Ellen DeGeneres apologised for toxic work environment after staff claims of “racism and intimidation” on set surfaced back in July.
An internal investigation was launched by WarnerMedia and an anonymous third party firm later that month, and though the investigation reportedly found no evidence of systemic racism on set after interviewing more than 100 people connected to The Ellen DeGeneres Show, staff members and DeGeneres herself made a commitment to greater diversity in the future.
“Things happened here that should never have happened,” DeGeneres said during a monologue at the start of the new series’ first episode.
“As you may have heard this summer there were allegations of a toxic work environment at our show, and then there was an investigation,” DeGeneres added. “I learned that things happened here that never should have happened. I take that very seriously, and I want to say I’m so sorry to the people who were affected.

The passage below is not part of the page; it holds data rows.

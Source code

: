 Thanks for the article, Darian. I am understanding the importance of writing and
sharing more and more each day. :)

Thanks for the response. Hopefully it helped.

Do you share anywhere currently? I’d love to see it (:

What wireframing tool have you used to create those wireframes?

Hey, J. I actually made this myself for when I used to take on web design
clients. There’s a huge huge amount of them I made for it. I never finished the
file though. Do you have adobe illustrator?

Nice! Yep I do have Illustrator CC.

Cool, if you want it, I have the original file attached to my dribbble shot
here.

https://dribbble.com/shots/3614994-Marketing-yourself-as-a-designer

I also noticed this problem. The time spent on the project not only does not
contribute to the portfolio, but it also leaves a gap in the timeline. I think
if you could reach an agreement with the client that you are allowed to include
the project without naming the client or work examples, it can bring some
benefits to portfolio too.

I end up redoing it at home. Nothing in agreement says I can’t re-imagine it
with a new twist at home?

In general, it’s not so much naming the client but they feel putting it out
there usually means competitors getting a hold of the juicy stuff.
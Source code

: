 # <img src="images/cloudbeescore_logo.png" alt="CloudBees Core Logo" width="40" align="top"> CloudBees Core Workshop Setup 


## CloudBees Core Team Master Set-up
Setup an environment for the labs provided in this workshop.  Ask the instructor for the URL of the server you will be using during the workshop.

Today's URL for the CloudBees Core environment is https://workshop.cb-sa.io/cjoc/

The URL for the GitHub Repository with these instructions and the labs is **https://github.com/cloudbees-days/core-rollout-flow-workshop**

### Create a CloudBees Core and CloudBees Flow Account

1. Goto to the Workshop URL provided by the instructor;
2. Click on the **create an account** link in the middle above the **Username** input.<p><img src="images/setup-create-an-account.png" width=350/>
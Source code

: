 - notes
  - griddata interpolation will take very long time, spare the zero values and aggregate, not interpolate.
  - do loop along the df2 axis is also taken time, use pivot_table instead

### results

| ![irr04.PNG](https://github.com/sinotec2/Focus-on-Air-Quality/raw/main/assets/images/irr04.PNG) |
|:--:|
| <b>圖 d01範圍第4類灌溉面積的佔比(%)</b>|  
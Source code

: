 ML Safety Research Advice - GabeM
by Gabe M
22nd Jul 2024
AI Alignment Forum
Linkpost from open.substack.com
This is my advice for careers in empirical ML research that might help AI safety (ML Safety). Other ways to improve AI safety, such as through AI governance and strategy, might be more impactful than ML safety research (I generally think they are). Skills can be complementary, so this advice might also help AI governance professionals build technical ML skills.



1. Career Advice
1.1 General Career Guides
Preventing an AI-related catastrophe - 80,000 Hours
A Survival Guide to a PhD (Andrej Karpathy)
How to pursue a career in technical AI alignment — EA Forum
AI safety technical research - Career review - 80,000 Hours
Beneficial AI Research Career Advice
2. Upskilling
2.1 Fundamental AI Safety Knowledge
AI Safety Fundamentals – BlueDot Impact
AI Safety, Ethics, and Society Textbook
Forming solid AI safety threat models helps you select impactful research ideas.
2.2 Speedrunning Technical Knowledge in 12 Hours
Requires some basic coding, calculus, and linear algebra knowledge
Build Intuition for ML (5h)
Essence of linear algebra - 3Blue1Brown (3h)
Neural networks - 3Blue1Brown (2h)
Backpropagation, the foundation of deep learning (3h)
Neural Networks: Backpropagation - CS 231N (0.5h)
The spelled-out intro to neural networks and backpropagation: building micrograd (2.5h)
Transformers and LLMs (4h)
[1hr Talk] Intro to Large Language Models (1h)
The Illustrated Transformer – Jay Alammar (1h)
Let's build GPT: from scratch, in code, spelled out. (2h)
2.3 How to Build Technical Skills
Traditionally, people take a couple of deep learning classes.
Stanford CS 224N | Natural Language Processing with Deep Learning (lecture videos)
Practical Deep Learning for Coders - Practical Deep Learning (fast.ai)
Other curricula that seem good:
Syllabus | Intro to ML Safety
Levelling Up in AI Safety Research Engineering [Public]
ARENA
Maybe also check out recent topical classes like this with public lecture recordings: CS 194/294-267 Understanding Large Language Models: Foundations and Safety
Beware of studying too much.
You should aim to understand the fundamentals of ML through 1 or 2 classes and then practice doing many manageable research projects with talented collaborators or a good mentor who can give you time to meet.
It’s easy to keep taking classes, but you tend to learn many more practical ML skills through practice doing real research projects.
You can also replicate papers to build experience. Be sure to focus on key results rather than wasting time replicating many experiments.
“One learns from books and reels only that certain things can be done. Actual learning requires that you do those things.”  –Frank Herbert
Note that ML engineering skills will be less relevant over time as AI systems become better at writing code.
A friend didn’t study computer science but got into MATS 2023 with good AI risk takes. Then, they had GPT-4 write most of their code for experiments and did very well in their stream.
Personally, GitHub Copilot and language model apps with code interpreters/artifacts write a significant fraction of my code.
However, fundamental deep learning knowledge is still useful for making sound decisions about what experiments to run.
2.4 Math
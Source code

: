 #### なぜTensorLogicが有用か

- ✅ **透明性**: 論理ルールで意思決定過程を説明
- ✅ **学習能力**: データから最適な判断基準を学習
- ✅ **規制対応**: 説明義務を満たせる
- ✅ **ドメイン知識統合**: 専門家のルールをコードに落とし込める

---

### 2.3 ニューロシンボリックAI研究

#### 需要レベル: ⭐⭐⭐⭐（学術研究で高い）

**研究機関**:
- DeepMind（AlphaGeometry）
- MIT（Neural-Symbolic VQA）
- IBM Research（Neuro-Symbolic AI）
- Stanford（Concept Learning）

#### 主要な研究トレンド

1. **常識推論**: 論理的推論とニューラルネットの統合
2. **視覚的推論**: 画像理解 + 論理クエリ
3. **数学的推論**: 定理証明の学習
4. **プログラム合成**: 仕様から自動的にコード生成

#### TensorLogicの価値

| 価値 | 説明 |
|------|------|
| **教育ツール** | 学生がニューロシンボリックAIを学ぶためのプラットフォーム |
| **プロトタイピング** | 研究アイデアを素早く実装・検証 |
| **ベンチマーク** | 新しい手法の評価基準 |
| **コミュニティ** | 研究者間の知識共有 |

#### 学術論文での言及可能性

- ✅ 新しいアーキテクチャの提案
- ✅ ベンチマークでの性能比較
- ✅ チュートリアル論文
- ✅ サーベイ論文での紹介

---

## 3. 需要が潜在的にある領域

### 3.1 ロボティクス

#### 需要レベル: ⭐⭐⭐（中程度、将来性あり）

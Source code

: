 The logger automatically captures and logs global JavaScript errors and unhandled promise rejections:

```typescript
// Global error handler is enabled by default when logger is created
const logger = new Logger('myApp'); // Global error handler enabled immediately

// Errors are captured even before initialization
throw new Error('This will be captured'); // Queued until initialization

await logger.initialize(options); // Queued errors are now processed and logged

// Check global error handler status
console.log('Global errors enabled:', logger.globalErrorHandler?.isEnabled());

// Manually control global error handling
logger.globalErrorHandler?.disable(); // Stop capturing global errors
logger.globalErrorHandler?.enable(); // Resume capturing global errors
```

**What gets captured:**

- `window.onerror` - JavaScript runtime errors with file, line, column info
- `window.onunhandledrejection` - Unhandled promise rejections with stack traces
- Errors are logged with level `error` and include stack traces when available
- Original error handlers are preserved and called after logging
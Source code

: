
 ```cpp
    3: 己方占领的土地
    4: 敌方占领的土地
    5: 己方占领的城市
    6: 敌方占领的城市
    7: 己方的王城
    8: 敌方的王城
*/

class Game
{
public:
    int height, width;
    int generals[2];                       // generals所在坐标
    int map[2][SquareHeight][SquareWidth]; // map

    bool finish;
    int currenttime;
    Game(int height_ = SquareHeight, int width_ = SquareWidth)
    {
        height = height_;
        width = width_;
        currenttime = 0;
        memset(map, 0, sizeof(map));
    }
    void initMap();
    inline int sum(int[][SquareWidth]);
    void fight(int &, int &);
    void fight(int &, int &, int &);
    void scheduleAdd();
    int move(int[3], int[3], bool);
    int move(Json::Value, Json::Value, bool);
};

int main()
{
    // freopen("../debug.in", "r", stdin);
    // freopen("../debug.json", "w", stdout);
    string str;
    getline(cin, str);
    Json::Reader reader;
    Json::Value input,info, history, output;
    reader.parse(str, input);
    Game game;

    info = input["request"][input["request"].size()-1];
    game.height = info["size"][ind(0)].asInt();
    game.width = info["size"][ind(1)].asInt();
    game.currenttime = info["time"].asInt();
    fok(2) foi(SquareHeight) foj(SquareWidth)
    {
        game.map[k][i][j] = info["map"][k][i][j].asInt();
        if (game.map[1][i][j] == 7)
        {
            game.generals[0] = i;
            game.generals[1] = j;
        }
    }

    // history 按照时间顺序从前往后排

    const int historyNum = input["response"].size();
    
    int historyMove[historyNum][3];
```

“I know that I’m in a position of privilege and power, and I realise that with that comes responsibility, and I take responsibility for what happens at my show.”
Continuing her monologue, DeGeneres said she and her team have had “a lot of conversations over the last few weeks about the show, our workplace and what we want for the future. We have made the necessary changes and today we are starting a new chapter.”
She added: “My intention is to always be the best person I can be, and if I’ve ever let someone down, if I’ve ever hurt their feelings, I am so sorry for that. If that’s ever the case, I’ve let myself down and I’ve hurt myself as well.”
Last month, The Ellen DeGeneres Show “parted ways” with three senior producers following the allegations of toxic behaviour.
A Warner Bros. spokeswoman confirmed that executive producers Ed Glavin, Kevin Leman and co-executive producer Jonathan Norman have left the show. A report states that Warner Bros. have also launched a hotline for complaints and hired a dedicated HR representative for the show.